Data:
============

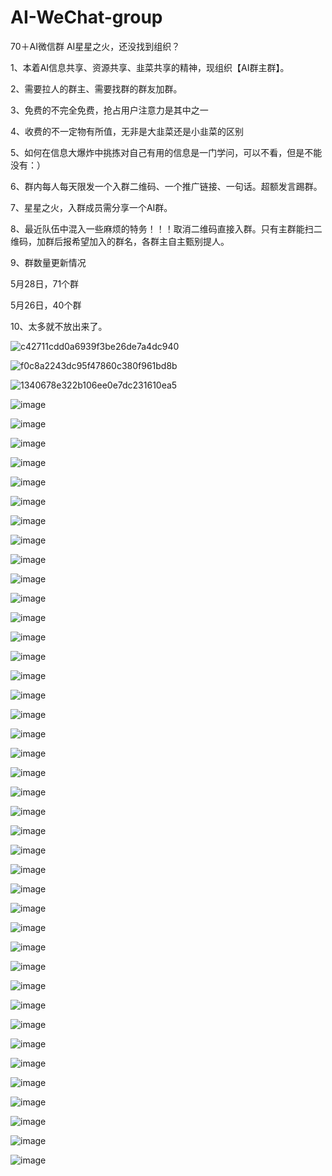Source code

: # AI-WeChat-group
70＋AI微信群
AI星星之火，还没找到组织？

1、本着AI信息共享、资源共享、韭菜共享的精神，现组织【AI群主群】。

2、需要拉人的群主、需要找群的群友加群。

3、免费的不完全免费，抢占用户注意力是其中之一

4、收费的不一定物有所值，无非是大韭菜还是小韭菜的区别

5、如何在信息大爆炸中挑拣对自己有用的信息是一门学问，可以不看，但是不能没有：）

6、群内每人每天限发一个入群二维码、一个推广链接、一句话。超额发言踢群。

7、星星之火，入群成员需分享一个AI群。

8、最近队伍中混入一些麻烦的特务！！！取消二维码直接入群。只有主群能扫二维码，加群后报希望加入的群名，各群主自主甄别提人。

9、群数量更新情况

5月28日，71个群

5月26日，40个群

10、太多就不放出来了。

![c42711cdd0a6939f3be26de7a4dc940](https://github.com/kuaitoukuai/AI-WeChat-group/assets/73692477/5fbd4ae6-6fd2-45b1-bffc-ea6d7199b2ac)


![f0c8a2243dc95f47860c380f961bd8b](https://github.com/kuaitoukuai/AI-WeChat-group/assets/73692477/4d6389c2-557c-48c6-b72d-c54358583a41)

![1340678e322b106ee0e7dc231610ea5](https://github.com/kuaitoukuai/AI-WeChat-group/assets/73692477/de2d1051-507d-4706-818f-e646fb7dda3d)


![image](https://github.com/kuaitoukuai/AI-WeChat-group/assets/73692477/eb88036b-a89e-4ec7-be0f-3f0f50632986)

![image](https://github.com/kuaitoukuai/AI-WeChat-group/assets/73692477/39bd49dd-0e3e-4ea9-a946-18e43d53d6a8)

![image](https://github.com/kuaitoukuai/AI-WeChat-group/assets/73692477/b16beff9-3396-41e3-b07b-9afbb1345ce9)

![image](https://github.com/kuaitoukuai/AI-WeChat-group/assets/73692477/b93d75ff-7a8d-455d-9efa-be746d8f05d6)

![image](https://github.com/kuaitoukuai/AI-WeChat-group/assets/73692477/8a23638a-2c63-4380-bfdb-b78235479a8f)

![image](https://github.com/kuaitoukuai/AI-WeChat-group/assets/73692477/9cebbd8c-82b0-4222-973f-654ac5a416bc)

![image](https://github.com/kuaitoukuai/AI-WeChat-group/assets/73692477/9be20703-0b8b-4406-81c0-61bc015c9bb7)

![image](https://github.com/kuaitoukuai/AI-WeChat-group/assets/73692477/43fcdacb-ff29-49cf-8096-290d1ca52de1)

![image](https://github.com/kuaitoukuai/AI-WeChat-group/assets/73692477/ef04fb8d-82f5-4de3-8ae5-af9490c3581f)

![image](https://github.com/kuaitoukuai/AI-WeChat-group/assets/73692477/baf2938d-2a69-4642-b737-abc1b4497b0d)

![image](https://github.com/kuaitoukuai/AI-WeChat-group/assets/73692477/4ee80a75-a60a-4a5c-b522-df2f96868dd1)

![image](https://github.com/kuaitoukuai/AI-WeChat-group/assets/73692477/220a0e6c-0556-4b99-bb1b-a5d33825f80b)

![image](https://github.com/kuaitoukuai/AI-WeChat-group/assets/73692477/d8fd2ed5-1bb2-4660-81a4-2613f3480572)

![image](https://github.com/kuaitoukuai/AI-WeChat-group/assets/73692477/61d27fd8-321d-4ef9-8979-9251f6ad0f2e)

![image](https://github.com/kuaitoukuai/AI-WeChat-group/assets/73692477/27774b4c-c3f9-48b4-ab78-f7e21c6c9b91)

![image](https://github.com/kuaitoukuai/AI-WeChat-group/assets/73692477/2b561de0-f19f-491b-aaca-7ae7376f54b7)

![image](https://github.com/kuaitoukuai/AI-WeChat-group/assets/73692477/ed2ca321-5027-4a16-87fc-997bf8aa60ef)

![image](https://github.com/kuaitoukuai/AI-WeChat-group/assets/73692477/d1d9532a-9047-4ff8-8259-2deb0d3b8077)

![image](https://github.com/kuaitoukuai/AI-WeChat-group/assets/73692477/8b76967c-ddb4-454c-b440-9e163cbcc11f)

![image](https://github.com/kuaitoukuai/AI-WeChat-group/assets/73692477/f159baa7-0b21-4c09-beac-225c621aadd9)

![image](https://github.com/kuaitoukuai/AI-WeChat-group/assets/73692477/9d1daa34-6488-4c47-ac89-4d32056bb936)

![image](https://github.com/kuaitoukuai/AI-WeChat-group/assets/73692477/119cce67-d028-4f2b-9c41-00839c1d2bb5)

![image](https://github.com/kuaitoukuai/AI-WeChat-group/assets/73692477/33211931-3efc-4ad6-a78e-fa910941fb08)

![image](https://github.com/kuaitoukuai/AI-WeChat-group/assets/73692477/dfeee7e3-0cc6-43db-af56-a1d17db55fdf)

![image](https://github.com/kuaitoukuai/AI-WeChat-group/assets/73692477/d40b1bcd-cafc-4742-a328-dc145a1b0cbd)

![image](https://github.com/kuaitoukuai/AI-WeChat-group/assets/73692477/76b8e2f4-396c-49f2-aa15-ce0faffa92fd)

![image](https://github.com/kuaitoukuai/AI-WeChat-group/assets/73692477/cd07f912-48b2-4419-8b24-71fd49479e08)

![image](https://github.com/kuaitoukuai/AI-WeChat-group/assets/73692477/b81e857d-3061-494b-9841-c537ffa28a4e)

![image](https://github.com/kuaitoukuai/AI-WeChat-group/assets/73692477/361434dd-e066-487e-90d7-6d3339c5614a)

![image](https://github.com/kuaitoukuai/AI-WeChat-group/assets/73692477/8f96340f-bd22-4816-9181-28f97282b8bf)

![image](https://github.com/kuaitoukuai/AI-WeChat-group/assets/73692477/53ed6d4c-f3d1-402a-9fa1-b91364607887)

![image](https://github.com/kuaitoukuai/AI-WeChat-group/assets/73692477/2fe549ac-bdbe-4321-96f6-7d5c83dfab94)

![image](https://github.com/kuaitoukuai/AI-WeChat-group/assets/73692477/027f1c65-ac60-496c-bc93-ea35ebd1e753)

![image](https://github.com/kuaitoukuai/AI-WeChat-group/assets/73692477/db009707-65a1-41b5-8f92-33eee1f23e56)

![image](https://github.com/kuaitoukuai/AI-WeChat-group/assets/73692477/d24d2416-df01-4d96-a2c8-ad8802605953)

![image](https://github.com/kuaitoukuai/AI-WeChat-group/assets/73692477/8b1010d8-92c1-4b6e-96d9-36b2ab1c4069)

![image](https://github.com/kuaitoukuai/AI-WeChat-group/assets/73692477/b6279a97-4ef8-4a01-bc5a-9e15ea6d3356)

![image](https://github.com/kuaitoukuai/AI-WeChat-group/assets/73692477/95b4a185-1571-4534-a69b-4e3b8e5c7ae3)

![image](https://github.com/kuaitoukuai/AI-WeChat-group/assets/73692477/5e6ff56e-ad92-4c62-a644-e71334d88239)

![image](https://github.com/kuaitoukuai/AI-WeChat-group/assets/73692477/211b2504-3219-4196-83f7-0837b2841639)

============

Work instructions:
Every line of the data above is to be set down word for word, with the pictures left out.

Solution to the exercise:
Source code

: # AI-WeChat-group
70＋AI微信群
AI星星之火，还没找到组织？

1、本着AI信息共享、资源共享、韭菜共享的精神，现组织【AI群主群】。

2、需要拉人的群主、需要找群的群友加群。

3、免费的不完全免费，抢占用户注意力是其中之一

4、收费的不一定物有所值，无非是大韭菜还是小韭菜的区别

5、如何在信息大爆炸中挑拣对自己有用的信息是一门学问，可以不看，但是不能没有：）

6、群内每人每天限发一个入群二维码、一个推广链接、一句话。超额发言踢群。

7、星星之火，入群成员需分享一个AI群。

8、最近队伍中混入一些麻烦的特务！！！取消二维码直接入群。只有主群能扫二维码，加群后报希望加入的群名，各群主自主甄别提人。

9、群数量更新情况

5月28日，71个群

5月26日，40个群

10、太多就不放出来了。

![c42711cdd0a6939f3be26de7a4dc940](https://github.com/kuaitoukuai/AI-WeChat-group/assets/73692477/5fbd4ae6-6fd2-45b1-bffc-ea6d7199b2ac)


![f0c8a2243dc95f47860c380f961bd8b](https://github.com/kuaitoukuai/AI-WeChat-group/assets/73692477/4d6389c2-557c-48c6-b72d-c54358583a41)

![1340678e322b106ee0e7dc231610ea5](https://github.com/kuaitoukuai/AI-WeChat-group/assets/73692477/de2d1051-507d-4706-818f-e646fb7dda3d)


![image](https://github.com/kuaitoukuai/AI-WeChat-group/assets/73692477/eb88036b-a89e-4ec7-be0f-3f0f50632986)

![image](https://github.com/kuaitoukuai/AI-WeChat-group/assets/73692477/39bd49dd-0e3e-4ea9-a946-18e43d53d6a8)

![image](https://github.com/kuaitoukuai/AI-WeChat-group/assets/73692477/b16beff9-3396-41e3-b07b-9afbb1345ce9)

![image](https://github.com/kuaitoukuai/AI-WeChat-group/assets/73692477/b93d75ff-7a8d-455d-9efa-be746d8f05d6)

![image](https://github.com/kuaitoukuai/AI-WeChat-group/assets/73692477/8a23638a-2c63-4380-bfdb-b78235479a8f)

![image](https://github.com/kuaitoukuai/AI-WeChat-group/assets/73692477/9cebbd8c-82b0-4222-973f-654ac5a416bc)

![image](https://github.com/kuaitoukuai/AI-WeChat-group/assets/73692477/9be20703-0b8b-4406-81c0-61bc015c9bb7)

![image](https://github.com/kuaitoukuai/AI-WeChat-group/assets/73692477/43fcdacb-ff29-49cf-8096-290d1ca52de1)

![image](https://github.com/kuaitoukuai/AI-WeChat-group/assets/73692477/ef04fb8d-82f5-4de3-8ae5-af9490c3581f)

![image](https://github.com/kuaitoukuai/AI-WeChat-group/assets/73692477/baf2938d-2a69-4642-b737-abc1b4497b0d)

![image](https://github.com/kuaitoukuai/AI-WeChat-group/assets/73692477/4ee80a75-a60a-4a5c-b522-df2f96868dd1)

![image](https://github.com/kuaitoukuai/AI-WeChat-group/assets/73692477/220a0e6c-0556-4b99-bb1b-a5d33825f80b)

![image](https://github.com/kuaitoukuai/AI-WeChat-group/assets/73692477/d8fd2ed5-1bb2-4660-81a4-2613f3480572)

![image](https://github.com/kuaitoukuai/AI-WeChat-group/assets/73692477/61d27fd8-321d-4ef9-8979-9251f6ad0f2e)

![image](https://github.com/kuaitoukuai/AI-WeChat-group/assets/73692477/27774b4c-c3f9-48b4-ab78-f7e21c6c9b91)

![image](https://github.com/kuaitoukuai/AI-WeChat-group/assets/73692477/2b561de0-f19f-491b-aaca-7ae7376f54b7)

![image](https://github.com/kuaitoukuai/AI-WeChat-group/assets/73692477/ed2ca321-5027-4a16-87fc-997bf8aa60ef)

![image](https://github.com/kuaitoukuai/AI-WeChat-group/assets/73692477/d1d9532a-9047-4ff8-8259-2deb0d3b8077)

![image](https://github.com/kuaitoukuai/AI-WeChat-group/assets/73692477/8b76967c-ddb4-454c-b440-9e163cbcc11f)

![image](https://github.com/kuaitoukuai/AI-WeChat-group/assets/73692477/f159baa7-0b21-4c09-beac-225c621aadd9)

![image](https://github.com/kuaitoukuai/AI-WeChat-group/assets/73692477/9d1daa34-6488-4c47-ac89-4d32056bb936)

![image](https://github.com/kuaitoukuai/AI-WeChat-group/assets/73692477/119cce67-d028-4f2b-9c41-00839c1d2bb5)

![image](https://github.com/kuaitoukuai/AI-WeChat-group/assets/73692477/33211931-3efc-4ad6-a78e-fa910941fb08)

![image](https://github.com/kuaitoukuai/AI-WeChat-group/assets/73692477/dfeee7e3-0cc6-43db-af56-a1d17db55fdf)

![image](https://github.com/kuaitoukuai/AI-WeChat-group/assets/73692477/d40b1bcd-cafc-4742-a328-dc145a1b0cbd)

![image](https://github.com/kuaitoukuai/AI-WeChat-group/assets/73692477/76b8e2f4-396c-49f2-aa15-ce0faffa92fd)

![image](https://github.com/kuaitoukuai/AI-WeChat-group/assets/73692477/cd07f912-48b2-4419-8b24-71fd49479e08)

![image](https://github.com/kuaitoukuai/AI-WeChat-group/assets/73692477/b81e857d-3061-494b-9841-c537ffa28a4e)

![image](https://github.com/kuaitoukuai/AI-WeChat-group/assets/73692477/361434dd-e066-487e-90d7-6d3339c5614a)

![image](https://github.com/kuaitoukuai/AI-WeChat-group/assets/73692477/8f96340f-bd22-4816-9181-28f97282b8bf)

![image](https://github.com/kuaitoukuai/AI-WeChat-group/assets/73692477/53ed6d4c-f3d1-402a-9fa1-b91364607887)

![image](https://github.com/kuaitoukuai/AI-WeChat-group/assets/73692477/2fe549ac-bdbe-4321-96f6-7d5c83dfab94)

![image](https://github.com/kuaitoukuai/AI-WeChat-group/assets/73692477/027f1c65-ac60-496c-bc93-ea35ebd1e753)

![image](https://github.com/kuaitoukuai/AI-WeChat-group/assets/73692477/db009707-65a1-41b5-8f92-33eee1f23e56)

![image](https://github.com/kuaitoukuai/AI-WeChat-group/assets/73692477/d24d2416-df01-4d96-a2c8-ad8802605953)

![image](https://github.com/kuaitoukuai/AI-WeChat-group/assets/73692477/8b1010d8-92c1-4b6e-96d9-36b2ab1c4069)

![image](https://github.com/kuaitoukuai/AI-WeChat-group/assets/73692477/b6279a97-4ef8-4a01-bc5a-9e15ea6d3356)

![image](https://github.com/kuaitoukuai/AI-WeChat-group/assets/73692477/95b4a185-1571-4534-a69b-4e3b8e5c7ae3)

![image](https://github.com/kuaitoukuai/AI-WeChat-group/assets/73692477/5e6ff56e-ad92-4c62-a644-e71334d88239)

![image](https://github.com/kuaitoukuai/AI-WeChat-group/assets/73692477/211b2504-3219-4196-83f7-0837b2841639)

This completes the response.